Op een bordje in de hotellobby stond dat de Washingtonzaal die avond gereserveerd was voor een privebijeenkomst, hoewel niemand er het fijne van wist. Als je trouwens de zaal in zou kunnen kijken, zou je van de aanwezigen niet veel wijzer worden, hoewel een vluchtige blik volstond vast te stellen dat er geen vrouwen bij waren. Het was een mannenbijeenkomst, dat was wel duidelijk. Ze zaten aan ronde eettafels en waren bijna klaar met het dessert.
Het waren er een stuk of honderd, allen gekleed in een stemmig zwart pak. Dat pak was het enige wat ze gemeenschappelijk hadden, want ze hadden grijs haar, donker haar, blond haar, rood haar of geen haar. Hun gezicht was vriendelijk of onvriendelijk, behulpzaam of nors, open of gereserveerd, gevoelig of bot. De meesten waren blank, maar er waren ook zwarte en bruine mannen bij, en ze kwamen uit Europa, Afrika, India, China, Zuid- of Noord-Amerika of de Filipijnen. Onder elkaar en met de obers spraken ze Engels, maar hun accent was net zo divers als zijzelf. Ze kwamen uit alle landen van Europa en van over de hele wereld.
De mannen in zwarte pakken zaten aan tafel, terwijl een omvangrijke, montere man in jacquet — alsof hij rechtstreeks van een bruiloft kwam — verslag deed van alle verrichte Goede Daden. Er waren buitenlandse vakanties georganiseerd voor kinderen uit sloppenwijken. Er was een bus aangeschaft om uitstapjes te kunnen maken met mensen die er nodig eens uit moesten.
De man Jack zat aan het voorste tafeltje in het midden van de zaal, naast een modieuze man met zilvergrijs haar.
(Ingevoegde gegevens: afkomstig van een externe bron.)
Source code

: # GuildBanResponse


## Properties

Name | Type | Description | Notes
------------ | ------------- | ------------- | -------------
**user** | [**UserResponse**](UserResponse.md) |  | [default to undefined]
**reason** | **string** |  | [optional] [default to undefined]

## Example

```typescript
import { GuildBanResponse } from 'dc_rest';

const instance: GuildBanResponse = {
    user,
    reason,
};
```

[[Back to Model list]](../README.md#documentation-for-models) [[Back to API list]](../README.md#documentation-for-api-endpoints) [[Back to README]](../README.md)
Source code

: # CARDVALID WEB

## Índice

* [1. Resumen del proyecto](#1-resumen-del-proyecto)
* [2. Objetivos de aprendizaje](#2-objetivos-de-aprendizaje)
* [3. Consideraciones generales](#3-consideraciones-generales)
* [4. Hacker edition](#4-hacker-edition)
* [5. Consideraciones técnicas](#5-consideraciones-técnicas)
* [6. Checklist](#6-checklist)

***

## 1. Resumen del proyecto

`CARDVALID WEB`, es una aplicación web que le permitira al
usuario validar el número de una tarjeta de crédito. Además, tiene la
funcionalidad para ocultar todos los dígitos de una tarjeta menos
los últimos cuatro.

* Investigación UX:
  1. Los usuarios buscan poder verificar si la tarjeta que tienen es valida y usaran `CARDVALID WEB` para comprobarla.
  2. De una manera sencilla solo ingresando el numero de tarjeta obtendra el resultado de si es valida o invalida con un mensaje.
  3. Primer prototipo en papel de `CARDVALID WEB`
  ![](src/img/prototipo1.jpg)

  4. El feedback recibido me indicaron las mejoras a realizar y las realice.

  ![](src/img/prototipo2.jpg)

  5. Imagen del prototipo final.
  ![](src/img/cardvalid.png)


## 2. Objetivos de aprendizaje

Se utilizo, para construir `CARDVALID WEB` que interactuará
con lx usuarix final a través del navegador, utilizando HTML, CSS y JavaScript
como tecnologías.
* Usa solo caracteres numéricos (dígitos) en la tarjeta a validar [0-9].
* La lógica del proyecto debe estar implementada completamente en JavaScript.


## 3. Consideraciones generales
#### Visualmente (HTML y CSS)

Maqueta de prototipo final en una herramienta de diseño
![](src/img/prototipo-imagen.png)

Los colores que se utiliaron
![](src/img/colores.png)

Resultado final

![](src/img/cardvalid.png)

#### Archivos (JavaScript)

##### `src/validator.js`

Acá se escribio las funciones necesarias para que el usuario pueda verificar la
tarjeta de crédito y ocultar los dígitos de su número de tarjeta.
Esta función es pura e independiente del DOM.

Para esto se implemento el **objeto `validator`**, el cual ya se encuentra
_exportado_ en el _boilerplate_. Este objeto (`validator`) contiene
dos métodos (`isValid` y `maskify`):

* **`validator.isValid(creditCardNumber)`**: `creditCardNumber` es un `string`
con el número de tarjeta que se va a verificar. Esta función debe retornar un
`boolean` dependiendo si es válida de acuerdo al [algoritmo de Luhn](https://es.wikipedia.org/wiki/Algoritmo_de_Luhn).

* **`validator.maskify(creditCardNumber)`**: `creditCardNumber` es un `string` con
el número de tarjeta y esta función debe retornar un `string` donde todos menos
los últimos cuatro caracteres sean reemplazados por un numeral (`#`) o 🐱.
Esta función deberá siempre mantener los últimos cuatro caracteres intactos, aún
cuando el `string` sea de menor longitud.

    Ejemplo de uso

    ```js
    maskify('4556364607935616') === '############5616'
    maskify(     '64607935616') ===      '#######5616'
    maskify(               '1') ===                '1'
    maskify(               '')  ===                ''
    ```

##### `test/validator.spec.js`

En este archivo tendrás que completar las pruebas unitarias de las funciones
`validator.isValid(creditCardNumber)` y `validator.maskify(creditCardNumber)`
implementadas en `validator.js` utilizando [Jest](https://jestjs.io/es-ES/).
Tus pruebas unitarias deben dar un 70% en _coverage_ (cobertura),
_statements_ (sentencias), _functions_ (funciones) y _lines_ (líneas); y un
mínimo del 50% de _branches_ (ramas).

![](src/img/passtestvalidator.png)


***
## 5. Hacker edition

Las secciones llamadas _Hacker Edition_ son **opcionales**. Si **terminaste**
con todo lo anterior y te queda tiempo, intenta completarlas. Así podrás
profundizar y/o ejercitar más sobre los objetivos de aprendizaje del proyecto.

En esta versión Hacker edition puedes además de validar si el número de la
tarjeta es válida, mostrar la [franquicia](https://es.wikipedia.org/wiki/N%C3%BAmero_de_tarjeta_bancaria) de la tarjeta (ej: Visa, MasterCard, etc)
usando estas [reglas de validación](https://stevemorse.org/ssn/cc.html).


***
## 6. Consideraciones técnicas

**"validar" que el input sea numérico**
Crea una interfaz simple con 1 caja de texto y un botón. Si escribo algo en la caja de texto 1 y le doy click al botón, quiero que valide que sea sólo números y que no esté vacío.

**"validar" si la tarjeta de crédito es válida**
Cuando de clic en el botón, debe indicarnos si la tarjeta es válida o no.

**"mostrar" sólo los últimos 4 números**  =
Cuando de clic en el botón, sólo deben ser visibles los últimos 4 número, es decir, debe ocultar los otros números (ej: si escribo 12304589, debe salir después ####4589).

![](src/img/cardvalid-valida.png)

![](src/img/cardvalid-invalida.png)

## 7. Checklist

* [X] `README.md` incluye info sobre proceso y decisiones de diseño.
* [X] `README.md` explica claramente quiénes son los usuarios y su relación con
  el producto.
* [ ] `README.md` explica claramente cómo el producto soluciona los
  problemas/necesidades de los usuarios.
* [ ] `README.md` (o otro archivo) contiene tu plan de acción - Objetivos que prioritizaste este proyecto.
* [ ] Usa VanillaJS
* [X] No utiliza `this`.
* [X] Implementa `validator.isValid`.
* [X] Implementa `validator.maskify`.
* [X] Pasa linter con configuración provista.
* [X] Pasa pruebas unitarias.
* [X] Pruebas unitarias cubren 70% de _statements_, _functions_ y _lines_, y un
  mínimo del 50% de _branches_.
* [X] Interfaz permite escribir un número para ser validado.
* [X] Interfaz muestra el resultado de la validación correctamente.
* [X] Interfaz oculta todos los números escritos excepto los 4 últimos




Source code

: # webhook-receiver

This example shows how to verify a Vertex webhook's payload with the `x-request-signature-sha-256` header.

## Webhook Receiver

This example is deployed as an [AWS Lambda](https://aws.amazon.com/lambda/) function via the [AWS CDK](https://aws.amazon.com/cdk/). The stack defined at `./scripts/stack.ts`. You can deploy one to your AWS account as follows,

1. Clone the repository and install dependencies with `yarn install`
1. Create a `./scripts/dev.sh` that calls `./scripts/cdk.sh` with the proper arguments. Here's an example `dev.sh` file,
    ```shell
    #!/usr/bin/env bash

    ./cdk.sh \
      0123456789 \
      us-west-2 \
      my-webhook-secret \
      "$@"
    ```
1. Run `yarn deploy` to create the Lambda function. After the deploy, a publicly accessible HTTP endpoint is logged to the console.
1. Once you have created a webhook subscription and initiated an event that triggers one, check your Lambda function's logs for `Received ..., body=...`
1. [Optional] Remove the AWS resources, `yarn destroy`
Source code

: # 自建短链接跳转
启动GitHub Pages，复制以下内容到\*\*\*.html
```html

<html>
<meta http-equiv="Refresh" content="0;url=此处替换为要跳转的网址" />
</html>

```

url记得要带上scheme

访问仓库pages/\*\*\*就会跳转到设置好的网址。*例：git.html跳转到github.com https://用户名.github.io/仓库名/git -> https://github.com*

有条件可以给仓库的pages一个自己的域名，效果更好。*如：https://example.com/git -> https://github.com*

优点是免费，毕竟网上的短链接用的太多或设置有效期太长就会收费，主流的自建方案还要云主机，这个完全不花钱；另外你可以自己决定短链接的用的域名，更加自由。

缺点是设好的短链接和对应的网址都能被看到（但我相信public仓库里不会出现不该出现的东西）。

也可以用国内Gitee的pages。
Ze wachtten op de koffie.
‘De tijd staat niet stil,’ zei de zilverharige man, ‘en we worden er allemaal niet jonger op.’
De man Jack zei: ‘Weet je nog, dat incident in San Francisco van vier jaar geleden…’
‘Een kwestie van pech, maar het had even weinig met de zaak te maken als een beukennootje met de lente. Je hebt gefaald, Jack. Je had ze allemaal moeten uitschakelen, ook de baby, of juist de baby. Bijna raak is evengoed mis.’
Een ober in een wit jasje schonk koffie in voor de mannen aan hun tafeltje: een klein mannetje met een potlooddun, zwart snorretje; een grote blonde man die zo knap was dat hij weggelopen leek te zijn van het witte doek, en een zwarte man met een reusachtig hoofd en de wilde blik van een getergde stier in de arena. De mannen deden heel demonstratief alsof ze niet geinteresseerd waren in het gesprek aan hun tafeltje, maar een en al oor waren voor de spreker. Ze klapten zelfs van tijd tot tijd. De zilvergrijze man gooide een paar grote scheppen suiker in zijn koffie en roerde driftig.
‘Al tien jaar,’ zei hij. ‘De tijd vliegt en de baby is bijna volwassen. En dan?’
‘Ik heb nog tijd, meneer Dandy,’ zei de man Jack, maar de zilvergrijze man viel hem in de rede en prikte met zijn grote pink in zijn richting.
‘Je had tijd. Nu heb je alleen nog een deadline. Nu moet je slim zijn. Zoete broodjes worden niet meer gebakken. We zijn het zat, allemaal, elke man Jack hier.’
De man Jack knikte stug. ‘Ik heb aanwijzingen.’
De zilverharige man slurpte zijn zwarte koffie naar binnen. ‘Echt waar?’
‘Echt. Ik blijf herhalen dat het te maken heeft met onze problemen in San Francisco.’
‘En heb je dat met de secretaris besproken?’ Meneer Dandy gebaarde naar de spreker op het podium, die juist stond te vertellen dat ze het afgelopen jaar dankzij hun vrijgevigheid de nodige apparatuur aan een ziekenhuis hadden kunnen schenken. (‘Niet een, niet twee, maar drie dialysetoestellen,’ zei hij. De mannen in de zaal applaudisseerden beleefd voor hun eigen vrijgevigheid.)
De man Jack knikte. ‘Ik heb het aangekaart.’
‘En?’
‘Hij is niet geinteresseerd. Hij wil resultaten zien. Hij wil dat ik het karwei afmaak.’
‘Dat willen we allemaal, maat,’ zei de zilverharige man. ‘De jongen is nog in leven. De tijd dringt.’
De andere mannen aan tafel, die zogenaamd niet meeluisterden, bromden en knikten instemmend.
‘Zoals ik al zei,’ zei meneer Dandy kil. ‘De tijd staat niet stil.’
‘Volgens mij,’ zei Silas, ‘wordt het tijd dat ik je vertel waar je vandaan komt.’